アブ・シンベルからフィラエまでのヌビア遺跡群(エジプト)

アブ・シンベル空港~アブ・シンベル大神殿~アブ・シンベル小神殿~アスワンハイダム~フィラエ神殿

世界遺産の代名詞にもなっているエジプト・ヌビア地方の「アブ・シンベル神殿」(Abu Simbel)。2006年、行ってみた。
ヌビア地方はエジプトの首都カイロからナイル川を遡って(南下して)、現在のスーダンとの国境付近にある。かつては、ナイルの源流といわれた地方で、今はアスワンハイダム(Aswan High Dam)によってできたナセル湖という人口湖が広がっている。

世界遺産の象徴といわれる訳は

ナセル湖岸に、アブ・シンベル神殿は建っている。アブ・シンベルに着く飛行機からも見える。

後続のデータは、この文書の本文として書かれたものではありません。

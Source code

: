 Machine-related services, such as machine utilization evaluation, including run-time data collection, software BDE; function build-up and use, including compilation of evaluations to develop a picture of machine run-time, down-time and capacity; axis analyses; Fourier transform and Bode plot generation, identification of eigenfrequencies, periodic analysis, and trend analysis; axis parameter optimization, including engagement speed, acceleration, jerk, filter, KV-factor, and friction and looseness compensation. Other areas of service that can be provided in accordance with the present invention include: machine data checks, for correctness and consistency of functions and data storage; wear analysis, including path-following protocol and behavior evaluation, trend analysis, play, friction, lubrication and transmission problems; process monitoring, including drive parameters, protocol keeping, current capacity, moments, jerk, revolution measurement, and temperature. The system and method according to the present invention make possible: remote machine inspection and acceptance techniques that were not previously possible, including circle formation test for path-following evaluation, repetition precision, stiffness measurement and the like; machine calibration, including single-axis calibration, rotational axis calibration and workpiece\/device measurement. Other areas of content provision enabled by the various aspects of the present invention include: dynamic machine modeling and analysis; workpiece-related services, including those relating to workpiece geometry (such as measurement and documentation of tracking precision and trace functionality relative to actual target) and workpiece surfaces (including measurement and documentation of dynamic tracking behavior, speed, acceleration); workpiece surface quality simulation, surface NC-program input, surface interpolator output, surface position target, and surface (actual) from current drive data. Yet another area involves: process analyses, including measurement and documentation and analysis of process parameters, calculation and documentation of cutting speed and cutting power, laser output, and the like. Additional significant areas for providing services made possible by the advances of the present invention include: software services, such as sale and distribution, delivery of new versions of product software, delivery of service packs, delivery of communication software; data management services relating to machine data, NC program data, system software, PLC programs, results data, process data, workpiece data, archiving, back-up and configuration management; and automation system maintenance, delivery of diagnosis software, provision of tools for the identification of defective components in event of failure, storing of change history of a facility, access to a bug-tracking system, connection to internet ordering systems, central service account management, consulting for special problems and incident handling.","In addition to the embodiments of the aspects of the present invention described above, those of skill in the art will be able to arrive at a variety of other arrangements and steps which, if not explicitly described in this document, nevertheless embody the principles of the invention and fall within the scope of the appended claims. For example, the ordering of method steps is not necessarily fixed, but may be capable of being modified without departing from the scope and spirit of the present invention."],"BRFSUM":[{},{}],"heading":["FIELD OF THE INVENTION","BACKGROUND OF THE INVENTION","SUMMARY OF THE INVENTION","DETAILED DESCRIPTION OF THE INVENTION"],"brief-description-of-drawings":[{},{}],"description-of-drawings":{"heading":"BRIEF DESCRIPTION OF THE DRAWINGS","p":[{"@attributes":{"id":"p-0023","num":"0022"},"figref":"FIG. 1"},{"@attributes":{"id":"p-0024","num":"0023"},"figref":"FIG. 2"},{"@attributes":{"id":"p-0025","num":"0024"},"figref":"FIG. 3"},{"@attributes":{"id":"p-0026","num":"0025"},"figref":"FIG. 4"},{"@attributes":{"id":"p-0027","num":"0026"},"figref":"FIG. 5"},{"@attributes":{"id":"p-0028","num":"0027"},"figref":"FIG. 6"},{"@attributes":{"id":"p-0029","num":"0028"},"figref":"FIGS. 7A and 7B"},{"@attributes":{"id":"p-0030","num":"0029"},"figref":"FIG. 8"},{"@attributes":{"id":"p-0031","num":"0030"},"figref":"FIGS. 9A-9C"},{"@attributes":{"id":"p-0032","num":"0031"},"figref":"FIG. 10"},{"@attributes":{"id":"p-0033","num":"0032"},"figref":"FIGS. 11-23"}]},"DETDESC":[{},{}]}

元々は、今の場所よりも約60㍍下にあった。アスワンダム建設で湖に沈んでしまうため、ユネスコによって1000以上のブロックに切り分け、1964年から68年にかけて現在の場所に移築した。
世界的なプロジェクトで人類の遺産を守る、という世界遺産の概念の始まりだったとされる。

アブ・シンベル大神殿

岩山をくりぬいて造った岩窟神殿だったが、現在の山はコンクリートで基礎が造られているという。
元々の神殿を造ったのは、約3000年前のエジプト新王国第19王朝のラムセス2世(Ramesses II)。この名前は、エジプトではよく聞く名前で「建設王」とも呼ばれ、カイロ郊外のメンフィスにあった「巨大像」の人でもある。

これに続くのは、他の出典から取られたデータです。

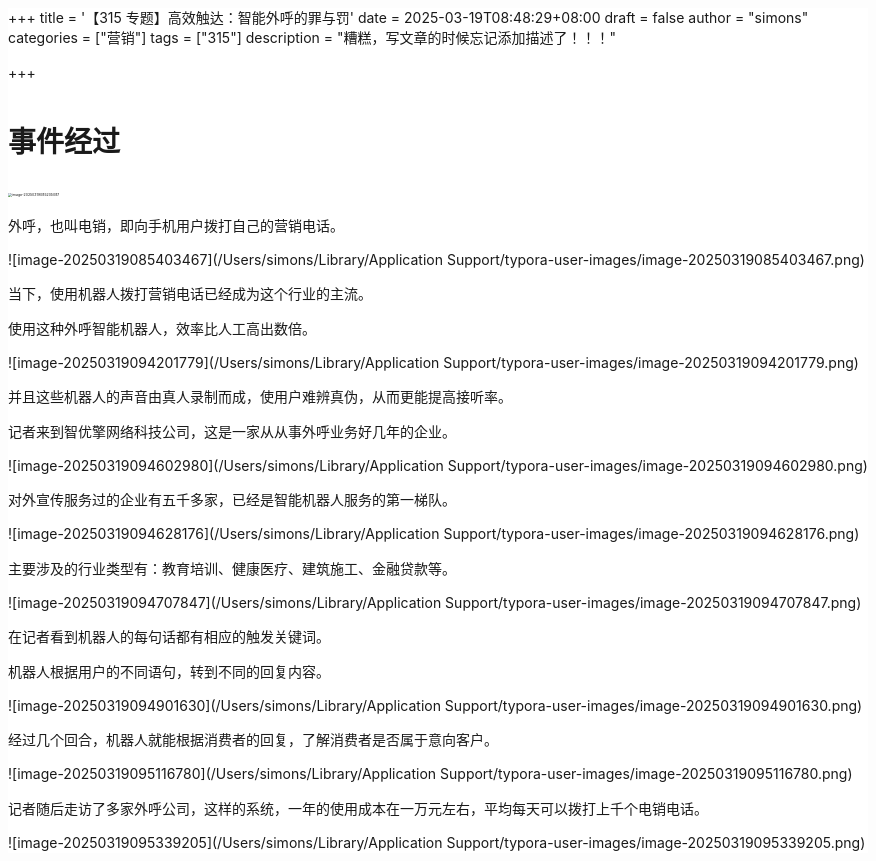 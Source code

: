 +++
title = '【315 专题】高效触达：智能外呼的罪与罚'
date = 2025-03-19T08:48:29+08:00
draft = false
author = "simons"
categories = ["营销"]
tags = ["315"]
description = "糟糕，写文章的时候忘记添加描述了！！！"

+++



# 事件经过

<img src="/Users/simons/Library/Application Support/typora-user-images/image-20250319085205087.png" alt="image-20250319085205087" style="zoom:25%;" />

外呼，也叫电销，即向手机用户拨打自己的营销电话。

![image-20250319085403467](/Users/simons/Library/Application Support/typora-user-images/image-20250319085403467.png)

当下，使用机器人拨打营销电话已经成为这个行业的主流。

使用这种外呼智能机器人，效率比人工高出数倍。

![image-20250319094201779](/Users/simons/Library/Application Support/typora-user-images/image-20250319094201779.png)

并且这些机器人的声音由真人录制而成，使用户难辨真伪，从而更能提高接听率。

记者来到智优擎网络科技公司，这是一家从从事外呼业务好几年的企业。

![image-20250319094602980](/Users/simons/Library/Application Support/typora-user-images/image-20250319094602980.png)

对外宣传服务过的企业有五千多家，已经是智能机器人服务的第一梯队。

![image-20250319094628176](/Users/simons/Library/Application Support/typora-user-images/image-20250319094628176.png)

主要涉及的行业类型有：教育培训、健康医疗、建筑施工、金融贷款等。

![image-20250319094707847](/Users/simons/Library/Application Support/typora-user-images/image-20250319094707847.png)

在记者看到机器人的每句话都有相应的触发关键词。

机器人根据用户的不同语句，转到不同的回复内容。

![image-20250319094901630](/Users/simons/Library/Application Support/typora-user-images/image-20250319094901630.png)

经过几个回合，机器人就能根据消费者的回复，了解消费者是否属于意向客户。

![image-20250319095116780](/Users/simons/Library/Application Support/typora-user-images/image-20250319095116780.png)

记者随后走访了多家外呼公司，这样的系统，一年的使用成本在一万元左右，平均每天可以拨打上千个电销电话。

![image-20250319095339205](/Users/simons/Library/Application Support/typora-user-images/image-20250319095339205.png)
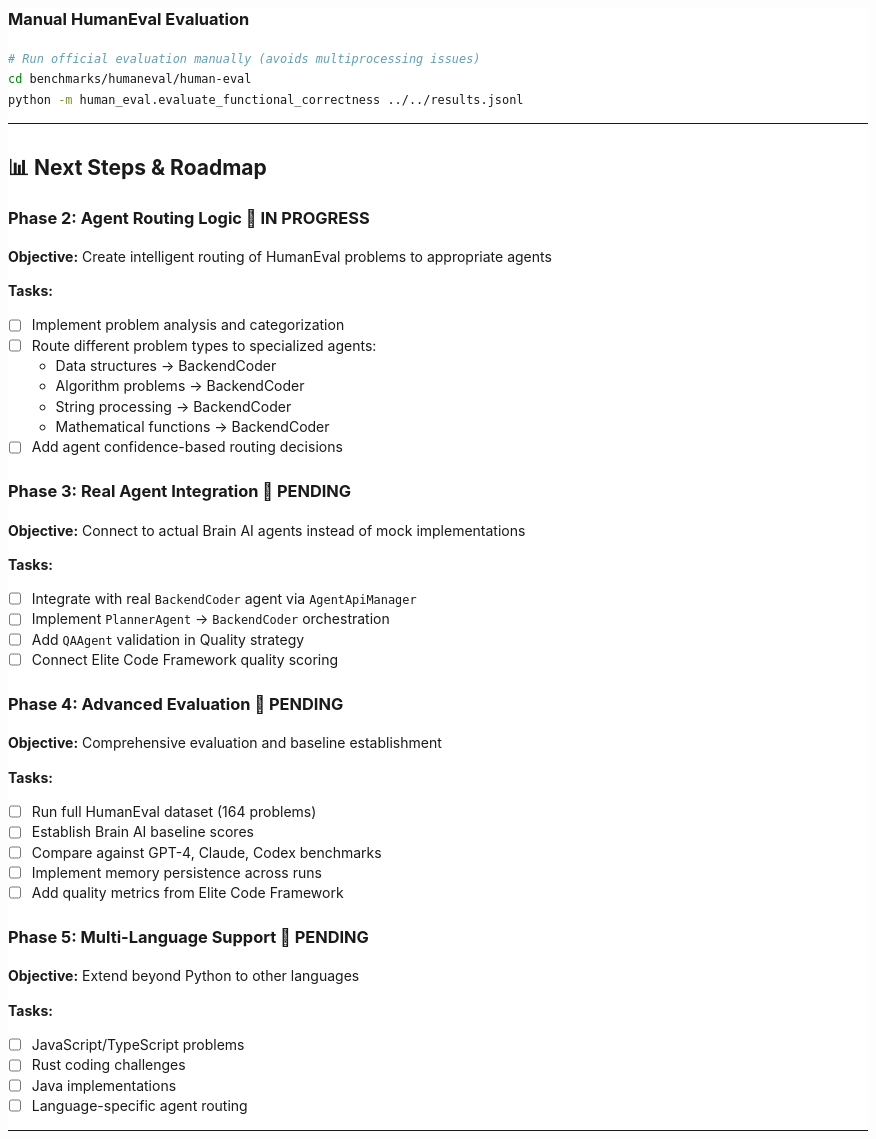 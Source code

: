 ### **Manual HumanEval Evaluation**

```bash
# Run official evaluation manually (avoids multiprocessing issues)
cd benchmarks/humaneval/human-eval
python -m human_eval.evaluate_functional_correctness ../../results.jsonl
```

---

## 📊 **Next Steps & Roadmap**

### **Phase 2: Agent Routing Logic** 🔄 **IN PROGRESS**

**Objective:** Create intelligent routing of HumanEval problems to appropriate agents

**Tasks:**
- [ ] Implement problem analysis and categorization
- [ ] Route different problem types to specialized agents:
  - Data structures → BackendCoder
  - Algorithm problems → BackendCoder  
  - String processing → BackendCoder
  - Mathematical functions → BackendCoder
- [ ] Add agent confidence-based routing decisions

### **Phase 3: Real Agent Integration** 🔄 **PENDING**

**Objective:** Connect to actual Brain AI agents instead of mock implementations

**Tasks:**
- [ ] Integrate with real `BackendCoder` agent via `AgentApiManager`
- [ ] Implement `PlannerAgent` → `BackendCoder` orchestration
- [ ] Add `QAAgent` validation in Quality strategy
- [ ] Connect Elite Code Framework quality scoring

### **Phase 4: Advanced Evaluation** 🔄 **PENDING**

**Objective:** Comprehensive evaluation and baseline establishment

**Tasks:**
- [ ] Run full HumanEval dataset (164 problems)
- [ ] Establish Brain AI baseline scores
- [ ] Compare against GPT-4, Claude, Codex benchmarks
- [ ] Implement memory persistence across runs
- [ ] Add quality metrics from Elite Code Framework

### **Phase 5: Multi-Language Support** 🔄 **PENDING**

**Objective:** Extend beyond Python to other languages

**Tasks:**
- [ ] JavaScript/TypeScript problems
- [ ] Rust coding challenges  
- [ ] Java implementations
- [ ] Language-specific agent routing

---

多くの建築物、建造物に自分の彫像を置いたり、カルトゥーシュ(cartouche)という、古代エジプトの文字ヒエログリフで書かれた名前を輪で囲んだものを刻んでいる。日本で言うと印や花押といったところか。
ガイドは「90%は他の人の建造物に自分のカルトゥーシュだけを入れた。ずるいファラオ」と、3000年以上前のことに憤慨し「私はトトメス3世が好き」という。


ファラオは、今のエジプトの人たちにとってけっこう身近な存在なのだろう。日本でいえば、信長や秀吉、家康といった戦国時代の武将といった感じなのかもしれない。
ラムセス2世の建造物はあまり信用できないようだが、一番力を入れたと思われるのが、アブ・シンベル神殿ということになる。ちなみに、彼に会いたい方はカイロの考古学博物館のミイラ室に安置されている。

巨大な4体のラムセス2世像

大神殿。太陽神ラーをまつっているという。正面にある巨大な4体の像(1体は崩れているが)はすべて、ラムセス2世本人という。よほど、自分好きだったのだろうか。

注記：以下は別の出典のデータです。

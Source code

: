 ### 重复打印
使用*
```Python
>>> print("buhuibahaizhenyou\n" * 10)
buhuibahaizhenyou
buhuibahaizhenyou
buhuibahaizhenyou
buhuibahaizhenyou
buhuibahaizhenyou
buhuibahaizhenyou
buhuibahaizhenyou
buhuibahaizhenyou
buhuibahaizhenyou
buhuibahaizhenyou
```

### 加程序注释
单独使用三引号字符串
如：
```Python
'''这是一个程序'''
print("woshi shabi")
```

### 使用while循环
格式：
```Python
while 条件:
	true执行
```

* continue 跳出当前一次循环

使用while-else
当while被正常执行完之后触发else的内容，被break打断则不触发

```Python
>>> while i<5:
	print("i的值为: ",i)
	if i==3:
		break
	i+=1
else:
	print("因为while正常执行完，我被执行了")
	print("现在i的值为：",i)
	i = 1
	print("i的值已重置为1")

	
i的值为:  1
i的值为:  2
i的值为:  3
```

足元には、子供ら家族の像が小さく置いてあり、外壁面のレリーフはくっきりとしている。神殿内へはカメラは持ち込み禁止だった。


入ってすぐに、オシリス神(冥界の王、穀物神)の格好をした、ラムセス2世の像が柱になって8本立っている。エジプトの神々の詳細は割愛するが、オシリスと、妻で妹の太陽神ラーの娘イシス、この2人の息子のホルスはこのあたりではたくさん出てくるので知っていると便利だ。
壁面には、トルコ・アナトリア地方のヒッタイトとの「カデシュの戦い」などさまざまな物語、神話のレリーフがびっしり刻まれている。